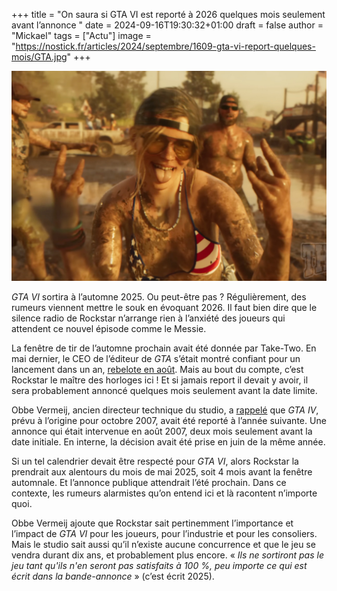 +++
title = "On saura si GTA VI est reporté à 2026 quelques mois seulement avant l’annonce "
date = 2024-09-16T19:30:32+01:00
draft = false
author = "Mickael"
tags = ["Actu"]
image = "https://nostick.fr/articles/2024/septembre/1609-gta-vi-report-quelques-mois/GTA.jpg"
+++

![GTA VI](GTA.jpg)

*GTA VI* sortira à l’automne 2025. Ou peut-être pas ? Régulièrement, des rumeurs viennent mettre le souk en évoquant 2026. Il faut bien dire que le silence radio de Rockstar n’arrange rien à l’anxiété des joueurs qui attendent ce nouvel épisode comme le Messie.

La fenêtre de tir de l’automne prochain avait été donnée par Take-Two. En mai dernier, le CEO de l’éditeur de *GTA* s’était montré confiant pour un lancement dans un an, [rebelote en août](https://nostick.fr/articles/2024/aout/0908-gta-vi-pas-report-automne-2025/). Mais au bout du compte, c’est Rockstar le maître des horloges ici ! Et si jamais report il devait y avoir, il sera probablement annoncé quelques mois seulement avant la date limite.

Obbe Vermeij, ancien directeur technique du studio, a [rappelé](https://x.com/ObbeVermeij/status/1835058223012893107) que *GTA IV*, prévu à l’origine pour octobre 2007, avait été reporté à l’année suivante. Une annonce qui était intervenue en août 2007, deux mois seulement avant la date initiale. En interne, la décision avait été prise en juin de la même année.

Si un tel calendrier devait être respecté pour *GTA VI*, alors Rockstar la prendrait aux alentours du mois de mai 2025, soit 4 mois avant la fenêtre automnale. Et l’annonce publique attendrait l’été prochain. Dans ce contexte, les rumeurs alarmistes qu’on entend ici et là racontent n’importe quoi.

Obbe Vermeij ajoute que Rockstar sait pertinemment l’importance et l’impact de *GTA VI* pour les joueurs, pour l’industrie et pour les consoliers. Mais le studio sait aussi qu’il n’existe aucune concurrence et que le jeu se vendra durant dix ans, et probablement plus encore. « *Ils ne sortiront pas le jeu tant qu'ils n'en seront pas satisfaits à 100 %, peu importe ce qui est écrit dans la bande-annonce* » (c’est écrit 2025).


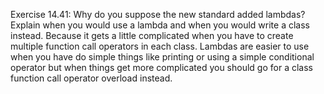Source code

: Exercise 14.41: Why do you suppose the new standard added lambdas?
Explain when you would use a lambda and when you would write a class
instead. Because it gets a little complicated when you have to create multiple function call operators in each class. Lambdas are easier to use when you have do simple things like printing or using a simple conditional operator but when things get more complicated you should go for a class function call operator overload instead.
********
### EXERCISE PROMPT
Please copy out the whole listing exactly as it stands, minus the pictures.

### RESPONSE
 +++
title = "On saura si GTA VI est reporté à 2026 quelques mois seulement avant l’annonce "
date = 2024-09-16T19:30:32+01:00
draft = false
author = "Mickael"
tags = ["Actu"]
image = "https://nostick.fr/articles/2024/septembre/1609-gta-vi-report-quelques-mois/GTA.jpg"
+++

![GTA VI](GTA.jpg)

*GTA VI* sortira à l’automne 2025. Ou peut-être pas ? Régulièrement, des rumeurs viennent mettre le souk en évoquant 2026. Il faut bien dire que le silence radio de Rockstar n’arrange rien à l’anxiété des joueurs qui attendent ce nouvel épisode comme le Messie.

La fenêtre de tir de l’automne prochain avait été donnée par Take-Two. En mai dernier, le CEO de l’éditeur de *GTA* s’était montré confiant pour un lancement dans un an, [rebelote en août](https://nostick.fr/articles/2024/aout/0908-gta-vi-pas-report-automne-2025/). Mais au bout du compte, c’est Rockstar le maître des horloges ici ! Et si jamais report il devait y avoir, il sera probablement annoncé quelques mois seulement avant la date limite.

Obbe Vermeij, ancien directeur technique du studio, a [rappelé](https://x.com/ObbeVermeij/status/1835058223012893107) que *GTA IV*, prévu à l’origine pour octobre 2007, avait été reporté à l’année suivante. Une annonce qui était intervenue en août 2007, deux mois seulement avant la date initiale. En interne, la décision avait été prise en juin de la même année.

Si un tel calendrier devait être respecté pour *GTA VI*, alors Rockstar la prendrait aux alentours du mois de mai 2025, soit 4 mois avant la fenêtre automnale. Et l’annonce publique attendrait l’été prochain. Dans ce contexte, les rumeurs alarmistes qu’on entend ici et là racontent n’importe quoi.

Obbe Vermeij ajoute que Rockstar sait pertinemment l’importance et l’impact de *GTA VI* pour les joueurs, pour l’industrie et pour les consoliers. Mais le studio sait aussi qu’il n’existe aucune concurrence et que le jeu se vendra durant dix ans, et probablement plus encore. « *Ils ne sortiront pas le jeu tant qu'ils n'en seront pas satisfaits à 100 %, peu importe ce qui est écrit dans la bande-annonce* » (c’est écrit 2025).


Source code

: Exercise 14.41: Why do you suppose the new standard added lambdas?
Explain when you would use a lambda and when you would write a class
instead. Because it gets a little complicated when you have to create multiple function call operators in each class. Lambdas are easier to use when you have do simple things like printing or using a simple conditional operator but when things get more complicated you should go for a class function call operator overload instead.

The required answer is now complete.